Member of Parliament for Grand Bay
- In office 2009–2019
- Preceded by: John Fabien
- Succeeded by: Edward Registe

Ministerial roles
- 2010-2018: Culture
- 2010-2019: Youth
- 2010-2019: Sports
- 2014-2019: Constituency Empowerment

Personal details
- Party: DLP
- Spouses: ; Pierre Charles ​(died 2004)​ ; Farley Riviere ​(m. 2019)​
- Education: University of Technology, Jamaica

= Justina Charles =

Dominican politician

Justina Charles is a Dominican politician.

==Biography==
Justina Charles is Roman Catholic. She is a registered nurse who trained in public health at the University of Technology in Jamaica. She previously worked at the Princess Margaret Hospital. She was married to Prime Minister Pierre Charles who died in office on 6 January 2004.

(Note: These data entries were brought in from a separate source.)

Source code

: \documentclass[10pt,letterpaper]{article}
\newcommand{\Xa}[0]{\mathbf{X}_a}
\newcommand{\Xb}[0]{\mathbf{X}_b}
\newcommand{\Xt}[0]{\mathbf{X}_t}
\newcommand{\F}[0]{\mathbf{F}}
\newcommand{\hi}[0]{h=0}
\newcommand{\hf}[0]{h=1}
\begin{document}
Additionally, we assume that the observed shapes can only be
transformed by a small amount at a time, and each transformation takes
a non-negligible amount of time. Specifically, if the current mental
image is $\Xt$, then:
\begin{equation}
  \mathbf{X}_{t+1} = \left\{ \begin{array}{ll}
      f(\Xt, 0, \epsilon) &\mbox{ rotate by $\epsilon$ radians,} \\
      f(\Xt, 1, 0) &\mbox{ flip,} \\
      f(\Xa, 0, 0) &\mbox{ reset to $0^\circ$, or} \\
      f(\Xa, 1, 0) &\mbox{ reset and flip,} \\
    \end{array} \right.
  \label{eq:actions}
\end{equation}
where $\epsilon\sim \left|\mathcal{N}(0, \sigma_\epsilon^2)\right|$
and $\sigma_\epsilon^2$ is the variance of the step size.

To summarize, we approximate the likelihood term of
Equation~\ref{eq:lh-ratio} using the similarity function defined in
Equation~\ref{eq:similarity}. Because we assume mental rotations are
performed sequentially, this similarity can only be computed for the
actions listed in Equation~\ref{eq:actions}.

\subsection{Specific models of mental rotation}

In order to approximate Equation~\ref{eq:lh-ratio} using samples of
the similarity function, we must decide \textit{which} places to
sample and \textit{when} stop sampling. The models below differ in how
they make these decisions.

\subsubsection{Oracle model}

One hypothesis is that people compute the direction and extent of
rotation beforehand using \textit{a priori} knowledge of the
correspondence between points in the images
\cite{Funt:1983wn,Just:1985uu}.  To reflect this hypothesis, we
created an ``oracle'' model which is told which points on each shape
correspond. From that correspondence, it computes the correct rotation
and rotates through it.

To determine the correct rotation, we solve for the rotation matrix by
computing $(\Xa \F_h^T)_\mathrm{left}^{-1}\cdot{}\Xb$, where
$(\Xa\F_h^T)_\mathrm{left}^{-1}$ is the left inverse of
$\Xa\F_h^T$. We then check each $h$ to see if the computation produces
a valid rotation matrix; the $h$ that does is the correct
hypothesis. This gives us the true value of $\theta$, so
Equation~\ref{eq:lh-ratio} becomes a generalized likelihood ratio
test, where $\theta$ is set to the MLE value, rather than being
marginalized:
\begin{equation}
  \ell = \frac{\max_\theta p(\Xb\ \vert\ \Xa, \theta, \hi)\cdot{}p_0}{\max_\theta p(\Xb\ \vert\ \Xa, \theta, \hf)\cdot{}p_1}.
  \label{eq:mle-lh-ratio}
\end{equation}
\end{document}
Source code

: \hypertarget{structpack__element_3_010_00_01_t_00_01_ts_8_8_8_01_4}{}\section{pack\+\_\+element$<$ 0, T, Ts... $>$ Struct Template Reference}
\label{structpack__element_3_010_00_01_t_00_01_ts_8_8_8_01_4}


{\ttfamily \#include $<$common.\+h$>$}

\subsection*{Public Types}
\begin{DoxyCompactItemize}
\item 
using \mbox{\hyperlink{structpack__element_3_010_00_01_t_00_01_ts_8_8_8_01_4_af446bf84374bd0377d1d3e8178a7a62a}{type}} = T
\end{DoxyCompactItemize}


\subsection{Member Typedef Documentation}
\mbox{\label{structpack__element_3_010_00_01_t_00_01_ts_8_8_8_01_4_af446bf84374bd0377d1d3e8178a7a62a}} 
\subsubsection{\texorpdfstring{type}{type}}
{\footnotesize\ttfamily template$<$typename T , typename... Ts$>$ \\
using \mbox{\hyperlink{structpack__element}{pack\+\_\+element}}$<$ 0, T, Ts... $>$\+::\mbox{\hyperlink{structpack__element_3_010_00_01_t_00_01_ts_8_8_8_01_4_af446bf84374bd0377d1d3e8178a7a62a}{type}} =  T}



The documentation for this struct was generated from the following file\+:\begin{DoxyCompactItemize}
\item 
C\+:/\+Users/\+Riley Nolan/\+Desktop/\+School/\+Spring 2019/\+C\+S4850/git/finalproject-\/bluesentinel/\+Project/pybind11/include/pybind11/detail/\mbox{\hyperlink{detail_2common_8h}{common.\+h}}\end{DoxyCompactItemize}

Charles was elected to represent the Grand Bay constituency in the House of Assembly in the 2009 general election. She ran with the ruling Dominica Labour Party (DLP). On 4 January 2010, Charles was sworn in as minister for culture, youth, and sports. She was re-elected in 2014. On 13 December 2014, Charles was sworn in as minister for youth, sports, culture, and constituency empowerment. In April 2018, Prime Minister Roosevelt Skerrit reshuffled his cabinet. Charles retained all of her cabinet appointments, except for as minister for culture.

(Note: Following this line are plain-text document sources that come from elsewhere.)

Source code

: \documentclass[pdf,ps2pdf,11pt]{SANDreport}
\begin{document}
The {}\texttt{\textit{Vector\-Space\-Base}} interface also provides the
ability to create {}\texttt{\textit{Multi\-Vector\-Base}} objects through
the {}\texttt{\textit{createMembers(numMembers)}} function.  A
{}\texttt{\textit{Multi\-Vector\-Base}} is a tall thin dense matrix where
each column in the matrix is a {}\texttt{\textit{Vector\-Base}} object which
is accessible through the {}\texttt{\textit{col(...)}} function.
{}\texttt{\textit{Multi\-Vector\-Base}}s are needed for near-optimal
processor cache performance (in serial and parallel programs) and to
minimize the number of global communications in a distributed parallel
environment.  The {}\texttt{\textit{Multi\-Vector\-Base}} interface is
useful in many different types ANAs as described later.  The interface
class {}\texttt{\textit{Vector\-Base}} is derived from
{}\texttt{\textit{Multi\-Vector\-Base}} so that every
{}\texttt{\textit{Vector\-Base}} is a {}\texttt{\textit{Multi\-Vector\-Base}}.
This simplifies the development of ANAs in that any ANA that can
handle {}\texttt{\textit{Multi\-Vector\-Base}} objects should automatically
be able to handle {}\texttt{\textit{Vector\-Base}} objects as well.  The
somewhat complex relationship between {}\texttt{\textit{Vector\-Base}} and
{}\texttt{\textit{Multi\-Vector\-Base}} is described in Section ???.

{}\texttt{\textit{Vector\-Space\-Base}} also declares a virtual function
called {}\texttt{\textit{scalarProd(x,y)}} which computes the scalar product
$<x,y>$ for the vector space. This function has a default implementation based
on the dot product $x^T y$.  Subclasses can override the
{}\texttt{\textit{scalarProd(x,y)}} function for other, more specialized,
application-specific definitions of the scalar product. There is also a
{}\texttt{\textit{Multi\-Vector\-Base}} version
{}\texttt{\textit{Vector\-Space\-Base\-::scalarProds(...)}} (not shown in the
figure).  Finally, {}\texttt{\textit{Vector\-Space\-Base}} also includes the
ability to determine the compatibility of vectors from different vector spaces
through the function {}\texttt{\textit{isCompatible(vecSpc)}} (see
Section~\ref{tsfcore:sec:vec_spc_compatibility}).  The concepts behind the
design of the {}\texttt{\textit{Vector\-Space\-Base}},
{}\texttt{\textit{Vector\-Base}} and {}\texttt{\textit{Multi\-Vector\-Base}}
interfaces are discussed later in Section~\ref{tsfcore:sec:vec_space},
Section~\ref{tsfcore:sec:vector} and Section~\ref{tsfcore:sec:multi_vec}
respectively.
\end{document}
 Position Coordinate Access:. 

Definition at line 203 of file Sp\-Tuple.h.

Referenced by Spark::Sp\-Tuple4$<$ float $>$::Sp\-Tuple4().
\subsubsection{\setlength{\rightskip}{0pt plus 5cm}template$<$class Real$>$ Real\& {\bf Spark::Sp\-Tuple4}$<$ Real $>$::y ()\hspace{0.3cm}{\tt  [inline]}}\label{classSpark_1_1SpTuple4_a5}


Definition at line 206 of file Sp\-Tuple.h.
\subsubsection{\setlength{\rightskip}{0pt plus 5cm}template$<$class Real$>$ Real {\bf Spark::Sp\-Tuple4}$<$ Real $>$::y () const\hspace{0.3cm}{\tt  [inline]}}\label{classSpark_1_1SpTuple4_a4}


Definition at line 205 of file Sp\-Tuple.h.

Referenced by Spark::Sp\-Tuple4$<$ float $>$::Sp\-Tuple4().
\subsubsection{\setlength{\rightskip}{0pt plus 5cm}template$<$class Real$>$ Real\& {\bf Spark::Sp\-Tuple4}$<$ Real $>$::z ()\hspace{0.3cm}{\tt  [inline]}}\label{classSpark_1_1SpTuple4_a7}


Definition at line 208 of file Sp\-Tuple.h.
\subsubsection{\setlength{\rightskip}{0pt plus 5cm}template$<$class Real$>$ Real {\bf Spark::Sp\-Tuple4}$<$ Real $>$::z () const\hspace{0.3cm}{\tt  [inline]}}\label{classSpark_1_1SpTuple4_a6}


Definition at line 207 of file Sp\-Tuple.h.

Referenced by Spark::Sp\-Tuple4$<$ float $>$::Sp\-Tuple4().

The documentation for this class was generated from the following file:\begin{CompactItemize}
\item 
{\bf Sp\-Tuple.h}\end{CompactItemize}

On 17 February 2019, Prime Minister Skerrit announced the candidates for the DLP for the 2019 general election. Charles was not on the list of candidates. In April 2019, Charles remarried to deputy fire chief, Farley Riviere. She did not contest the 2019 election. In December 2019, following the election, Prime Minister Skerrit appointed his new cabinet.